**Dataset entries:**

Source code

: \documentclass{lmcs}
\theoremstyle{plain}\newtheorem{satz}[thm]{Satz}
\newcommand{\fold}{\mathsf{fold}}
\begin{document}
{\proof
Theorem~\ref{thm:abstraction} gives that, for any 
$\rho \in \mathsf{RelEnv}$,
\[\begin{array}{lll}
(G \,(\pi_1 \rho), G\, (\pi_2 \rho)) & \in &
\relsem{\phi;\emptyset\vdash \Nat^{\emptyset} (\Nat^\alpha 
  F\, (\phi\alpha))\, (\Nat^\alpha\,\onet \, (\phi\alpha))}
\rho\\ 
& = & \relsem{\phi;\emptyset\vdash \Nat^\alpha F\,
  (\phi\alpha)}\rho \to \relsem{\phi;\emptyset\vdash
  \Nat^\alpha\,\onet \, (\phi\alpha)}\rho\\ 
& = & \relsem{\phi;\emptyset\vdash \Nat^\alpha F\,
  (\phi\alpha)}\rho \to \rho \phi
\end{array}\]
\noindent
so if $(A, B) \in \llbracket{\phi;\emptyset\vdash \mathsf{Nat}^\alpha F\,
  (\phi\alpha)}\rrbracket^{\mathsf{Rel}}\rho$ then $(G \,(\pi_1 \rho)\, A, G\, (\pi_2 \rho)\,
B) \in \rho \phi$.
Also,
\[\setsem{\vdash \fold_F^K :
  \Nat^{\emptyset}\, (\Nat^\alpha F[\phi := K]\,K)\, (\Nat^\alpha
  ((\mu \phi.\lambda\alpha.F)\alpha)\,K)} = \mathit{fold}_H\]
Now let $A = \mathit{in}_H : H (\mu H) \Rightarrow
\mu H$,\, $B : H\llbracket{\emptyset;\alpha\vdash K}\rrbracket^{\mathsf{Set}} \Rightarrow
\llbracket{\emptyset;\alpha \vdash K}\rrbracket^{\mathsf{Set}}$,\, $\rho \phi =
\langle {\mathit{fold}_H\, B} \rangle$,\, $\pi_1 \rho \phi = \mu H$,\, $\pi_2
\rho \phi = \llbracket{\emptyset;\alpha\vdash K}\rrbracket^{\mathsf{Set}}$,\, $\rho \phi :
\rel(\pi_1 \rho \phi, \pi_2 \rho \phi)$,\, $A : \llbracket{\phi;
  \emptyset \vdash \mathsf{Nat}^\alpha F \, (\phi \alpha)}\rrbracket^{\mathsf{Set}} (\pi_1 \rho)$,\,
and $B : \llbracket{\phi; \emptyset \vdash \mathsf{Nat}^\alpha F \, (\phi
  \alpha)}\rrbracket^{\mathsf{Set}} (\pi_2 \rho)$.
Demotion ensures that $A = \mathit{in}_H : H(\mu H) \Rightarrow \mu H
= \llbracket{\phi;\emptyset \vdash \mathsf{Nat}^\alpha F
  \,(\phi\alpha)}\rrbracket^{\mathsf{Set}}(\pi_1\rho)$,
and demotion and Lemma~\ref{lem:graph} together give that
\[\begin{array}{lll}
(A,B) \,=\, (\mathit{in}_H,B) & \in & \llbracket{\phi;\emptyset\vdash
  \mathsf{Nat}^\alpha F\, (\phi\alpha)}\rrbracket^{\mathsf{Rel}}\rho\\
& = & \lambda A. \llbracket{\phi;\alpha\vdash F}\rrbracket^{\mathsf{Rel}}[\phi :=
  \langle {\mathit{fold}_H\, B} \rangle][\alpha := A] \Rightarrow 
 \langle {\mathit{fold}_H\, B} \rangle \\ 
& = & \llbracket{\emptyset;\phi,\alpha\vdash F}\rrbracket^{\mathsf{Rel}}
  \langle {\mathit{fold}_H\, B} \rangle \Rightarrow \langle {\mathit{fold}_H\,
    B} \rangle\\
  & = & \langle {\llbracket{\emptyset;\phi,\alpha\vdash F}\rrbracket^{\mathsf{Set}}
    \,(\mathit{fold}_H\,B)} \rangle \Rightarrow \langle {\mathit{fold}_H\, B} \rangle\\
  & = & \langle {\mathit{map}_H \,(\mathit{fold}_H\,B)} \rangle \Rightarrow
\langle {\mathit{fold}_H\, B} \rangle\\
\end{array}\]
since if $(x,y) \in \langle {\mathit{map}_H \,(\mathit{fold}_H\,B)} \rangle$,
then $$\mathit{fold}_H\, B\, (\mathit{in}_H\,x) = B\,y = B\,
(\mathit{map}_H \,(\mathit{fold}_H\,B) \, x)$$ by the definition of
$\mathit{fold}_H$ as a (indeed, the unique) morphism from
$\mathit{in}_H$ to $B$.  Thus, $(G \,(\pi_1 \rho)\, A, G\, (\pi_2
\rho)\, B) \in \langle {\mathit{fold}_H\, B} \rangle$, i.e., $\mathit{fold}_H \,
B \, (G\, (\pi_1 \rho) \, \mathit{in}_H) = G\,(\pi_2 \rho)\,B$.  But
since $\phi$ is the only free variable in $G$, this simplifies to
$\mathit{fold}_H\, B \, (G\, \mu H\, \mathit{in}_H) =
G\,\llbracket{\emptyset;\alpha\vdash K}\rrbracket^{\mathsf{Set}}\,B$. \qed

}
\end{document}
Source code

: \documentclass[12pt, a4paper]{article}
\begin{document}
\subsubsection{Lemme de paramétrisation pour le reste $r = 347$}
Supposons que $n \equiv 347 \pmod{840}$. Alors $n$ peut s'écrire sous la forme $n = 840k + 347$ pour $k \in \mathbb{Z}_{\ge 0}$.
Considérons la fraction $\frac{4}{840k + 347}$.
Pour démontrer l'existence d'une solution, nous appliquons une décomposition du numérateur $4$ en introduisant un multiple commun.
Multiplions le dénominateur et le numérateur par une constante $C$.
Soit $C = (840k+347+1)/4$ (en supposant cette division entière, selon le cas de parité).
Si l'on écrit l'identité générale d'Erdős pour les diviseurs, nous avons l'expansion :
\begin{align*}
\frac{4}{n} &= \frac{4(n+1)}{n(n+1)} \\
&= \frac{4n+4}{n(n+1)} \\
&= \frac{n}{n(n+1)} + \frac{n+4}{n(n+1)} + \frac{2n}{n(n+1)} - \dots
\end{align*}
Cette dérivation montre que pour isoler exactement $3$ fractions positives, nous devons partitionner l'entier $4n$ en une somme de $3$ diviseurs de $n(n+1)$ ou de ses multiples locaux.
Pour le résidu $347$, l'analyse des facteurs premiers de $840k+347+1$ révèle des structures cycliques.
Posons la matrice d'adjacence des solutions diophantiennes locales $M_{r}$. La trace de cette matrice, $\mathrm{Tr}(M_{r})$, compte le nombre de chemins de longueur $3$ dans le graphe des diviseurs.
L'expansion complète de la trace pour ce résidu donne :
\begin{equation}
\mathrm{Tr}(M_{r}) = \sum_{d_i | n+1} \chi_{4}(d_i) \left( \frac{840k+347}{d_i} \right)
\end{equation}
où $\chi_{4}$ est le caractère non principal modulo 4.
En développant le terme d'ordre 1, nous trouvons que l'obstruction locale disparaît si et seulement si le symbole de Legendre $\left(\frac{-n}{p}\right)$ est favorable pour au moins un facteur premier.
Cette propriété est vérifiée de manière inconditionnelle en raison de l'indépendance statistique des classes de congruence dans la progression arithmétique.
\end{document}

**Description of the task:** Check each line above for the string "since", then copy the ones that have it.

**Exercise response:**
since if $(x,y) \in \langle {\mathit{map}_H \,(\mathit{fold}_H\,B)} \rangle$,
since $\phi$ is the only free variable in $G$, this simplifies to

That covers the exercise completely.